Qui donc se reconnaîtra dans les traits de l’homme de Dieu? «Tu as été rebelle», lui dit l’Éternel. Qui se reconnaîtra dans les traits du vieux prophète? «Es-tu prophète, toi aussi?» Eh bien! le moment viendra où tu prononceras la malédiction sur ta propre œuvre et le châtiment sur ceux que tu as entraînés! Et que te restera-t-il à toi? Sera-ce une couronne?

(v. 23-26). Le serpent, déguisé en ange de lumière, avait séduit l’homme de Dieu. Il trouve le lion sur son chemin. Les circonstances extraordinaires de sa mort obligent chacun à reconnaître l’intervention divine. Il n’est pas permis au lion de faire autre chose que d’accomplir la parole de l’Éternel. Le vieux prophète, instrument de la chute de son frère, est le témoin des conséquences de cette chute. Comme cela devait atteindre sa conscience et remplir son âme de douleur et de deuil! (v. 29). Son œuvre est réduite à néant et jugée, mais Dieu s’en sert pour le ramener; lui-même n’est pas perdu. «Quand je mourrai, dit-il à ses fils, vous m’enterrerez dans le sépulcre où l’homme de Dieu est enterré; placez mes os à côté de ses os. Car la parole qu’il a criée, par la parole de l’Éternel, contre l’autel qui est à Béthel et contre toutes les maisons des hauts lieux qui sont dans les villes de Samarie, arrivera certainement» (v. 31, 32). Il est restauré dans son âme avant de mourir et scelle de son propre témoignage celui de son frère contre l’autel de Béthel, étendant ce témoignage à tous les hauts lieux des villes de Samarie. Quoi qu’il en soit de notre infidélité, Dieu ne veut pas rester sans témoignage. Le plus faible, le plus coupable d’entre nous, s’il se repent, peut en devenir le porteur. Dans sa mort, le vieux prophète témoigne de son association avec l’homme de Dieu (v. 31).

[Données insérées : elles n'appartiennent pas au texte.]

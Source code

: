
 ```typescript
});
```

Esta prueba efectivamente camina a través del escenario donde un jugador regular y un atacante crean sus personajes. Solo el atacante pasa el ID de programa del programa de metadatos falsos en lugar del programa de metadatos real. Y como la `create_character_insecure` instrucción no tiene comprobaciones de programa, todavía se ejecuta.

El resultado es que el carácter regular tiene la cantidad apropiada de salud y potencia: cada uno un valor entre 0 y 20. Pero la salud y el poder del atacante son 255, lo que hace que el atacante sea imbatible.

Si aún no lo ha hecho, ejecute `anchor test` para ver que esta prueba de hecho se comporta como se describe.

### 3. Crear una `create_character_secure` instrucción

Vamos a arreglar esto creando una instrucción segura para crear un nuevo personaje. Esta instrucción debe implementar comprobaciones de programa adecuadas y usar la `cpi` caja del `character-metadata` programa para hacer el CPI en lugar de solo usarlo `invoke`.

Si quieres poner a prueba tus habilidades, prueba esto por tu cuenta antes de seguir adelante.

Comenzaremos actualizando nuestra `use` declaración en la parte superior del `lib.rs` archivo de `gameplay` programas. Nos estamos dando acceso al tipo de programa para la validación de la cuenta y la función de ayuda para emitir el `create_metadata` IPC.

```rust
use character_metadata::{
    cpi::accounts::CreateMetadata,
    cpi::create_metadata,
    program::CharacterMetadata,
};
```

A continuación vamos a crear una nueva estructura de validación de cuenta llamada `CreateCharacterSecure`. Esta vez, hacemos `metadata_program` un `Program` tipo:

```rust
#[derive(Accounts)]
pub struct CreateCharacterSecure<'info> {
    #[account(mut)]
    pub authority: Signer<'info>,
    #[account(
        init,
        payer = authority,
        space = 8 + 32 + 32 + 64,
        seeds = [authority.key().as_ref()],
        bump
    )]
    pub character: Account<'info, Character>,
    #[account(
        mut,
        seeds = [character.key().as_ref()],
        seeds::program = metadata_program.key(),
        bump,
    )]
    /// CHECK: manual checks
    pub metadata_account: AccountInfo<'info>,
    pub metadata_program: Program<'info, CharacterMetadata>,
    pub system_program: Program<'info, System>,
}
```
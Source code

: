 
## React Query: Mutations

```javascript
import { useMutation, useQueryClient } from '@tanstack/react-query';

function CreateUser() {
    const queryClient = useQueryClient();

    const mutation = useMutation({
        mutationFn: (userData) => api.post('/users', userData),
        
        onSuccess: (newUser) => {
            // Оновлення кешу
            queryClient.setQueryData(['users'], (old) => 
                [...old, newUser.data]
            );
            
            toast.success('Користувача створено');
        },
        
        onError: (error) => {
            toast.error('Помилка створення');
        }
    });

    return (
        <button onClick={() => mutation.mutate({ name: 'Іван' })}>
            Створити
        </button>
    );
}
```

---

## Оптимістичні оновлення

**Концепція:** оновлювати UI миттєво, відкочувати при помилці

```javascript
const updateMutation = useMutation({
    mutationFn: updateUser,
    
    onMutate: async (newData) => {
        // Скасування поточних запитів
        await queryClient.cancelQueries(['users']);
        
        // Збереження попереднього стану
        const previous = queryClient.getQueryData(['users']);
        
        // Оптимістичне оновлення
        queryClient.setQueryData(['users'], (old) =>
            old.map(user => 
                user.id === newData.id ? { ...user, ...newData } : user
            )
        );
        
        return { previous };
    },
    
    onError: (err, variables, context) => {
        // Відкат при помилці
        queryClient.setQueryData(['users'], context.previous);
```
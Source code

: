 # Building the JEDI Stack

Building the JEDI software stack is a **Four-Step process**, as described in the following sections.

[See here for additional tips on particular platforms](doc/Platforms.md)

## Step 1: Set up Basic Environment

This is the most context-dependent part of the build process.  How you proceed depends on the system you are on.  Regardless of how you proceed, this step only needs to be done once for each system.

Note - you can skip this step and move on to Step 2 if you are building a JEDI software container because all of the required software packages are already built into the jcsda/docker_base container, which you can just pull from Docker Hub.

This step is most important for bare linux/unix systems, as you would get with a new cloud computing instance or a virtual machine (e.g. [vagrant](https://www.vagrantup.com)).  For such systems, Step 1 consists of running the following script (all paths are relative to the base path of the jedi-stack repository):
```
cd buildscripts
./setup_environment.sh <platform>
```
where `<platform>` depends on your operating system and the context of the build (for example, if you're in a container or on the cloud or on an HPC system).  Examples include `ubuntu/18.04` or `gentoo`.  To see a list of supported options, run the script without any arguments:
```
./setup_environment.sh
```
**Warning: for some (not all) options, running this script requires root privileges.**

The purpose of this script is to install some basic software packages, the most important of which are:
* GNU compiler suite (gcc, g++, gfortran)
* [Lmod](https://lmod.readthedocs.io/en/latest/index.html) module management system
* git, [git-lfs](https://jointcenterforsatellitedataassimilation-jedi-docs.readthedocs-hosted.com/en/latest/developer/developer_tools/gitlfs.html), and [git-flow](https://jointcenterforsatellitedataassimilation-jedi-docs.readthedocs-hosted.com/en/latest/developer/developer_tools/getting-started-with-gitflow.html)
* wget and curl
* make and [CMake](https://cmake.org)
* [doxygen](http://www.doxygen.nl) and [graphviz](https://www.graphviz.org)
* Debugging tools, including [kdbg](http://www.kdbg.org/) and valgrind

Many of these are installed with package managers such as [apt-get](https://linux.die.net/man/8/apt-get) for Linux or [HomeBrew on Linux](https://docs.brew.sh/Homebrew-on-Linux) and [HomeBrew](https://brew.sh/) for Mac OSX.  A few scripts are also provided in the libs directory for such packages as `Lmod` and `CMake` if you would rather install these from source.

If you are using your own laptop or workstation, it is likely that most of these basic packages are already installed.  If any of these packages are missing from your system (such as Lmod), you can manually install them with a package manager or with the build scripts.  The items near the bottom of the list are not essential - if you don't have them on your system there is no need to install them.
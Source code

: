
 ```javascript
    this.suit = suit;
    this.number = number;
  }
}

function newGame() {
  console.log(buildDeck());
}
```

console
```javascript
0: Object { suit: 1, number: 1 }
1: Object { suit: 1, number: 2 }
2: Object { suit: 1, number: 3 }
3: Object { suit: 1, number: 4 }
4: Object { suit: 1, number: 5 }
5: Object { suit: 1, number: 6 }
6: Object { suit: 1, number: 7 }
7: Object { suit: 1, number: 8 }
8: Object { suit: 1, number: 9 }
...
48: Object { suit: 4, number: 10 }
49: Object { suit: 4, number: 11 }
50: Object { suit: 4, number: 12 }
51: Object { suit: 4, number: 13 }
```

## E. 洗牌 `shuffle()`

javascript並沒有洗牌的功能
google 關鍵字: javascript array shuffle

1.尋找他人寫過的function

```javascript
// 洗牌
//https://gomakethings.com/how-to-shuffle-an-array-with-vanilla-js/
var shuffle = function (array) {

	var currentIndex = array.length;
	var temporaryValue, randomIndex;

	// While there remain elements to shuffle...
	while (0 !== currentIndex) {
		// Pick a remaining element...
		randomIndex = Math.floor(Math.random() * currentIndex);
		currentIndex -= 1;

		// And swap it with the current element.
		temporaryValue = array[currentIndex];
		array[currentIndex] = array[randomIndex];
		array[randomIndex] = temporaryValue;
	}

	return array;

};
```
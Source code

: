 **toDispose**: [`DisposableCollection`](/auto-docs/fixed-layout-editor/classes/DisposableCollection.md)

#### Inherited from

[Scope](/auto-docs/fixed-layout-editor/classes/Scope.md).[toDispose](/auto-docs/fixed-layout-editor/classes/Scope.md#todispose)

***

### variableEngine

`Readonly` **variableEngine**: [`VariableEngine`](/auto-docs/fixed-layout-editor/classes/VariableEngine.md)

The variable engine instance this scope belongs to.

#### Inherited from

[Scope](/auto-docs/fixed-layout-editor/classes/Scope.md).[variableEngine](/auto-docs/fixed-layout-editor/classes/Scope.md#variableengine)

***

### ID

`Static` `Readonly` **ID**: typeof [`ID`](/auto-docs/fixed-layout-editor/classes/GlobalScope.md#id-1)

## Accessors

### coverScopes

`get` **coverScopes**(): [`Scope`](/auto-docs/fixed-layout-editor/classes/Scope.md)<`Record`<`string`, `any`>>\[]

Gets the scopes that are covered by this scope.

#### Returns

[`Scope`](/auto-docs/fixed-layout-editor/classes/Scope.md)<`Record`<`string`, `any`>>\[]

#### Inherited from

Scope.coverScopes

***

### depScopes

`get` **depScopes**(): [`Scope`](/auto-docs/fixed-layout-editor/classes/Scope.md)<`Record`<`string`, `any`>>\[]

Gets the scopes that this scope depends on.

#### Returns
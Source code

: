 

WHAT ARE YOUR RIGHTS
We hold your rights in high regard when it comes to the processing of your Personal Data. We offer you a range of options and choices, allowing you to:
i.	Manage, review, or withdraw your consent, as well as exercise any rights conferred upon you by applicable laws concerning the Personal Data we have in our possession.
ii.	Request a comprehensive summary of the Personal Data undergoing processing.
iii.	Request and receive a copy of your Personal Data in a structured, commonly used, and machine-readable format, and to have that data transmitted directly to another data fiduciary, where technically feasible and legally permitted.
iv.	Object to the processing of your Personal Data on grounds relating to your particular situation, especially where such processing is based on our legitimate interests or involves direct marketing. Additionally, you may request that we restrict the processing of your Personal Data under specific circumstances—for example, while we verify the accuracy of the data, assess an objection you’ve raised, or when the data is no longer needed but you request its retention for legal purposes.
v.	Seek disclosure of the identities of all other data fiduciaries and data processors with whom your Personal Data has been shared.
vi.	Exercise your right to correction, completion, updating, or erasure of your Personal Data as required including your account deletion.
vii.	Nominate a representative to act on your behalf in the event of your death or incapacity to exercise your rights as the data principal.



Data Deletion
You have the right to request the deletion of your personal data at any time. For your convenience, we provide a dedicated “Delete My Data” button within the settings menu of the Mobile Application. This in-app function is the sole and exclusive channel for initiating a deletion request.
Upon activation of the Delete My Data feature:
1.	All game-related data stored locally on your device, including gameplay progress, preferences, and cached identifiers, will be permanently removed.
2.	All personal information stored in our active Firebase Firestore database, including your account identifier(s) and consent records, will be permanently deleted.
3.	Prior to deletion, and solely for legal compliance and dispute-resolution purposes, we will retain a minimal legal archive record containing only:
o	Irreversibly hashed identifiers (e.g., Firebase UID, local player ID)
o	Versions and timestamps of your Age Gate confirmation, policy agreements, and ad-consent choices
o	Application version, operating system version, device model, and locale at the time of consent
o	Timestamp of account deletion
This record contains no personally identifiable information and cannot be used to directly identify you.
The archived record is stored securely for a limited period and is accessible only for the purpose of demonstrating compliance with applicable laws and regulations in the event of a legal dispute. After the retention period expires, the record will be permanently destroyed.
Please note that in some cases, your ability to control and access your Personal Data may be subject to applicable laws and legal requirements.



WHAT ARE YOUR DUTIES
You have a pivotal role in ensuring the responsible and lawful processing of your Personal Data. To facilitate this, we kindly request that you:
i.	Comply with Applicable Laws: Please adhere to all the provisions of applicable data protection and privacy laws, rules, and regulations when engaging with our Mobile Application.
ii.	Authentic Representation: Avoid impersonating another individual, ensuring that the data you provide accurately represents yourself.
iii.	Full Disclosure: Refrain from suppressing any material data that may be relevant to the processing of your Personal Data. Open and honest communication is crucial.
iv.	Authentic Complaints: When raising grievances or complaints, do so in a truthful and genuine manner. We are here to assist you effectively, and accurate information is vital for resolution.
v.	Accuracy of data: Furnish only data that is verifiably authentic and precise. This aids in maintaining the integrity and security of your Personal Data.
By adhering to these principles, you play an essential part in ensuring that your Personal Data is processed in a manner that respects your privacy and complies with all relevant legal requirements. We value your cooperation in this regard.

Mais aucun témoignage n’arrête la carrière idolâtre de Jéroboam (v. 33, 34). La religion qu’il a inventée, lui tient plus au cœur que la parole de l’Éternel; et cependant cette Parole infaillible lui avait tout déclaré d’avance par la bouche d’Akhija. Il avait pu la contrôler par les faits, en avait reçu les bénédictions sans résultat pour son âme; il va faire connaissance avec ses jugements.